Lists Home |
Date Index |
Thanks Rick, its nice to have a shared problem.
We do use schemaTron to check for constraints beyond that which can be
expressed in XML schema and for items that we must absolutely have. This is
important from the perspective that, when using schema created by a number
of industry vendors, the compromises reached tend to result in quite a lot
of 'optional' content model parts. Despite what the schema says, often-times
those same data items are mandatory for our business process.
You mention defining rules to test for data which we 'dont want'. I guess I
tend to think about the 'must ignore' pattern here where if I get sent
something that I'm not interested in I either ignore it or explicitly filter
it (if I think it might be harmful to any 'up-stream processing) ??
On schema, yes we could (and perhaps should) use a modified version as you
suggest. I guess some of our reluctance is in the area of change management
and maintenance. We already face some tough challenges around schema
versioning (the standards body doesn't have a great approach to this at
present - who does !) and we are trying to protect our internal processes
from the impacts of external change. What this means is we use (or are in
the process of developing) an internal data model which, while cogniscant of
the external standard is not the same. It acts as a buffer to changes that
we are not necessarily interested in. Of course, all of this comes at a
cost. It means that we have to create and maintain our own schema, XSLT,
validation rules (schemaTron) and so on, as well as all of the versioning of
those artefacts in line with changes outside that we can't ignore and those
in-side that we want. I guess I want my cake and eat it (ie. get the
standards body to do most of the work).
>From: "Rick Jelliffe" <email@example.com>
>Subject: Re: [xml-dev] Validation - Is it worth it ?
>Date: Sun, 12 Feb 2006 00:05:32 +1100 (EST)
>Yours is a very common position to be in.
>There are all sorts of intermediate kinds of partial validation
>possible and useful. The choice isn't between all or nothing.
>For example, you could make a version of the standard schema to
>redefine elements so that you only validate datatypes: complex
>content would just have some wildcarded anything-goes content
>What this would give you is a system that is liberal in what it
>accepts. This is certainly better than no validation.

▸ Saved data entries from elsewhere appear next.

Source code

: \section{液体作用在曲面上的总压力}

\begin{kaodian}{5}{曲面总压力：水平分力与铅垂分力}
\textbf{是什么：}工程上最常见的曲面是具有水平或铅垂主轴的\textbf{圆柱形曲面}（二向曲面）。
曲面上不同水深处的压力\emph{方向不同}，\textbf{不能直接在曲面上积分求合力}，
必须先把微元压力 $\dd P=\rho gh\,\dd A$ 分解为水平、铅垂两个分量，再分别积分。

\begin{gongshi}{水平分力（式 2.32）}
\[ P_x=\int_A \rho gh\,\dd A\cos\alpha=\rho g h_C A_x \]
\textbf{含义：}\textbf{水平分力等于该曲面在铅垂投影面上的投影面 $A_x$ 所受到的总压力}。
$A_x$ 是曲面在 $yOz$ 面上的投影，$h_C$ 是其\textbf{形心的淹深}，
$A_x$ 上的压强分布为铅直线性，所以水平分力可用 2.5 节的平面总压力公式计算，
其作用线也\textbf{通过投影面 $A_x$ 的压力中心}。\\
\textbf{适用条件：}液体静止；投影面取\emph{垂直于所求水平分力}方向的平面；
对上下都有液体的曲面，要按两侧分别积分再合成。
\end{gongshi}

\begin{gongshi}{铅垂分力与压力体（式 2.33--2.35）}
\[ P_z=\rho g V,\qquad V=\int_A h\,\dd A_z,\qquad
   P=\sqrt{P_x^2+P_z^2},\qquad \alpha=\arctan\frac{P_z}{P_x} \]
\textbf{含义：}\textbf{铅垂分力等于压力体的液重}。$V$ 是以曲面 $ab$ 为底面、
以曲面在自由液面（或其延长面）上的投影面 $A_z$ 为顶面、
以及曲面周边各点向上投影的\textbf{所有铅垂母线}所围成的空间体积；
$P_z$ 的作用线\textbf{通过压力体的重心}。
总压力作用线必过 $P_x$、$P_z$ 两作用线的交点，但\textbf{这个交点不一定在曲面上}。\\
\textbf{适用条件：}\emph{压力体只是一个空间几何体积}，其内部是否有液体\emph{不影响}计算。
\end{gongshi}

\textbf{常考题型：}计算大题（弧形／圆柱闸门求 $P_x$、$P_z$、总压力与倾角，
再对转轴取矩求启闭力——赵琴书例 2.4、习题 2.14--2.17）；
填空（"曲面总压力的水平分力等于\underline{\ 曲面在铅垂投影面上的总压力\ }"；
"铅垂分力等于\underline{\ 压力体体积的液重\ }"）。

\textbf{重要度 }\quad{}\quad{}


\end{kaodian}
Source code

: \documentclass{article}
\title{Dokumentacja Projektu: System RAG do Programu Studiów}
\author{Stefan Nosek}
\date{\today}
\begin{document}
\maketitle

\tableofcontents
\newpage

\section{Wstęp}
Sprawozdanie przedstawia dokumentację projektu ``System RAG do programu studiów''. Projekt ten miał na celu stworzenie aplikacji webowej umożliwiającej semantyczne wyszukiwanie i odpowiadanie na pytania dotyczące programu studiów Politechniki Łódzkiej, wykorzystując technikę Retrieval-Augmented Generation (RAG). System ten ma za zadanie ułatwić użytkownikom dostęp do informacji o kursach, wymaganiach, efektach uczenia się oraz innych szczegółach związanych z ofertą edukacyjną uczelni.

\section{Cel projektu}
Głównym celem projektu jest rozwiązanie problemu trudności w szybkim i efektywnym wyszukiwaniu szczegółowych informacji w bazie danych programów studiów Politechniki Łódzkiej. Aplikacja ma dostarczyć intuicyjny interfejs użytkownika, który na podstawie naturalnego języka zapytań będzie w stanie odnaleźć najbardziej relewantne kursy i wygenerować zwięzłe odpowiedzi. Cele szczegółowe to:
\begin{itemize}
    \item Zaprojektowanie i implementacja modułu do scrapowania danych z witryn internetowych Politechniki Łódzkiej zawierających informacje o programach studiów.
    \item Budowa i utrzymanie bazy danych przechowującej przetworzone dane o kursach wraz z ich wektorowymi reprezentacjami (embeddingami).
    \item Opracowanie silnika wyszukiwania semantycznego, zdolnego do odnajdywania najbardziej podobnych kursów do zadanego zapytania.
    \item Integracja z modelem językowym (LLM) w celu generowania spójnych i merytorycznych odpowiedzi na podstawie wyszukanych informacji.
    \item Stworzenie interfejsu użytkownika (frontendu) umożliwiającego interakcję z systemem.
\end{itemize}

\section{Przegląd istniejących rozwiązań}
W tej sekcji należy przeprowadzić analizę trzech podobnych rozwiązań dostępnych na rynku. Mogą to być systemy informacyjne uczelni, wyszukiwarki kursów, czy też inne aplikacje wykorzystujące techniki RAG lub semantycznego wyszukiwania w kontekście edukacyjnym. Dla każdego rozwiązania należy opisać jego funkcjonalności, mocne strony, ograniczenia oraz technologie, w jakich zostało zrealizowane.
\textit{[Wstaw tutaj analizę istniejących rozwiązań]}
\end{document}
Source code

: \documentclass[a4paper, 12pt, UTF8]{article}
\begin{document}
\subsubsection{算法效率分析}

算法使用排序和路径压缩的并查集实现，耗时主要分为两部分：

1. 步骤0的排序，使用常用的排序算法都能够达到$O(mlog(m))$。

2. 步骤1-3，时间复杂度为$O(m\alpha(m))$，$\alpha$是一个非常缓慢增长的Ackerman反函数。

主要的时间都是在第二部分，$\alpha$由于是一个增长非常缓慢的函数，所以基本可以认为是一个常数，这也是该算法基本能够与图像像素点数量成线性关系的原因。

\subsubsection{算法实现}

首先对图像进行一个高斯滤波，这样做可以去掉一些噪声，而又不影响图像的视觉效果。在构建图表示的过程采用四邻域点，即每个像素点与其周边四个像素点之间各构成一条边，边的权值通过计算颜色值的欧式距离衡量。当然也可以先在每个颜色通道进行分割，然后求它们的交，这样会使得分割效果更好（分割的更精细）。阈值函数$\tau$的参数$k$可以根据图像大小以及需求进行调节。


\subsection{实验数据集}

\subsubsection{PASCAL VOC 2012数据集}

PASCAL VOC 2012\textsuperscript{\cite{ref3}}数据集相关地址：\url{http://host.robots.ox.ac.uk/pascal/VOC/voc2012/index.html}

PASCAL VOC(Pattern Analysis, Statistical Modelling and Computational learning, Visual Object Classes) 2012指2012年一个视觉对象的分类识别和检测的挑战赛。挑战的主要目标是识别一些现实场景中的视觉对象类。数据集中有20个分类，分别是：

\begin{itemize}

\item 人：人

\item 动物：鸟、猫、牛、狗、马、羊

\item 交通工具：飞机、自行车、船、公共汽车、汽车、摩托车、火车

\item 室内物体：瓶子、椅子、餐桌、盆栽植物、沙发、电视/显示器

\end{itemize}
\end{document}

>Another way to look at the problem is from the perspective of
>test-driven development. You can validate everything initially,
>until your feeds have proven themselves, then reduce to sampling
>using the standard statistical practise. Or look at it as
>an opportunistic thing: even if your servers are too slow to
>cope with validation during peak period, you could enable it
>at off-peak times.
>Another approach entirely is to express your business rules
>in Schematron, and validate using that instead of the
>standard XML Schema. This allows you to only check the things
>you are interested in, cope with partial and incomplete
>documents-in-progress (compared to the standard schemas) but also to
>document what you are interested
>and also to check for things you positively don't want in your
>data: this is a lot more powerful than type derivation in this
>Fraser Goffin said:
> > Thanks Greg, some interesting points to consider.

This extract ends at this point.